News / Asia

    Japanese Panel Spreads Blame for Fukushima Disaster

    Workers are trying to remove unused nuclear fuel assemblies stored in the spent fuel pool tsunami-crippled Fukushima Daiichi Nuclear Power Plant No. 4 reactor building, July 19, 2012.
    Workers are trying to remove unused nuclear fuel assemblies stored in the spent fuel pool tsunami-crippled Fukushima Daiichi Nuclear Power Plant No. 4 reactor building, July 19, 2012.
    TOKYO — An investigative panel has concluded the last of a series of high-profile reviews of last year’s accident at the Fukushima Daiichi nuclear power plant. The report criticizes actions by the plant’s operator, the government and industry regulators.  

    The 12 members of a panel appointed by the Japanese Cabinet interviewed 770 people in the past year. They include government officials, Tokyo Electric Power Company employees and some of the 160,000 residents forced to evacuate their homes.
    Panel chairperson, Yotaro Hatamura, says the Fukushima accident illustrates the results of Japan’s reliance on what he calls the myth of nuclear safety.

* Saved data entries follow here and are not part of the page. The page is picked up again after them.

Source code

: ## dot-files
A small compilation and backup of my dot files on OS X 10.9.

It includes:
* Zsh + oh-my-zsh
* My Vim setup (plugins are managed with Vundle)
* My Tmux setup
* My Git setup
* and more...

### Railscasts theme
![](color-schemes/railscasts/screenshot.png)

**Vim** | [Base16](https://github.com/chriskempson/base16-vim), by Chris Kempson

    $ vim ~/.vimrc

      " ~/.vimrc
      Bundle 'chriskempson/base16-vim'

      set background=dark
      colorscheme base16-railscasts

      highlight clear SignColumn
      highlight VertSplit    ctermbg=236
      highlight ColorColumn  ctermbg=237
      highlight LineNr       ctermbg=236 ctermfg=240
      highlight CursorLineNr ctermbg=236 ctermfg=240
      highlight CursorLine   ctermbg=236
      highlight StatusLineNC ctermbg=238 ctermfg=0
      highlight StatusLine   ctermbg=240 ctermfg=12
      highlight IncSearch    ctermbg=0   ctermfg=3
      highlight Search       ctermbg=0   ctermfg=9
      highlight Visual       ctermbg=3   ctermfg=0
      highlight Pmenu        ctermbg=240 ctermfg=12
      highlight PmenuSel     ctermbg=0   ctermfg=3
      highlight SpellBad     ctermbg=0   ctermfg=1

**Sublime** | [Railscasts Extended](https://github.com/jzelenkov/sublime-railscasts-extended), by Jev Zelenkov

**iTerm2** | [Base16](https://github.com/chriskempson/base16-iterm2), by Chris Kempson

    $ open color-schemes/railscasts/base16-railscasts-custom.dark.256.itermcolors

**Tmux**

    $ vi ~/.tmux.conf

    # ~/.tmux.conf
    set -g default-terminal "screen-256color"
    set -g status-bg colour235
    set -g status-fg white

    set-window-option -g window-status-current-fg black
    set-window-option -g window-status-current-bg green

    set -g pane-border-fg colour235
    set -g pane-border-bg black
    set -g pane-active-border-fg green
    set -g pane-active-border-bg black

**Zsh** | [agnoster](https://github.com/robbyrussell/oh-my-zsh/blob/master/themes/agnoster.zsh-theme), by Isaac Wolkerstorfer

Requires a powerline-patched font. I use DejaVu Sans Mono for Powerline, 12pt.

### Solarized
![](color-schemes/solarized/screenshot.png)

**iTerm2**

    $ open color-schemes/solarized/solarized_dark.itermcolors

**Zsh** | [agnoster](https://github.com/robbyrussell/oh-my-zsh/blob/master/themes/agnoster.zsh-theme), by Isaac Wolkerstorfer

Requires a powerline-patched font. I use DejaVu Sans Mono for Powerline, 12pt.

    In a reference to last year’s tsunami, initially described by the plant’s operator as an “unforeseen threat,” Hatamura urges authorities to remain humble towards any potential risk and to prepare for the worst.

    The report says Japan’s main regulatory body, the Nuclear and Industrial Safety Agency, was too confident in the nuclear plant's ability to withstand a severe accident. It says this sort of attitude prevented the agency from adopting a pro-active stance on safety issues.

    The panel members also focus on the government’s response to the Fukushima accident, saying important decisions were missed because officials spent too much time micro-managing the situation. Authorities are accused of misleading the public by suppressing, and later denying, the possibility of a meltdown.

    One member of the panel urged all concerned parties to look beyond individual responsibilities and to see the accident as the product of a flawed system. The investigators underline that much more needs to be done to understand what exactly happened at Fukushima Daiichi.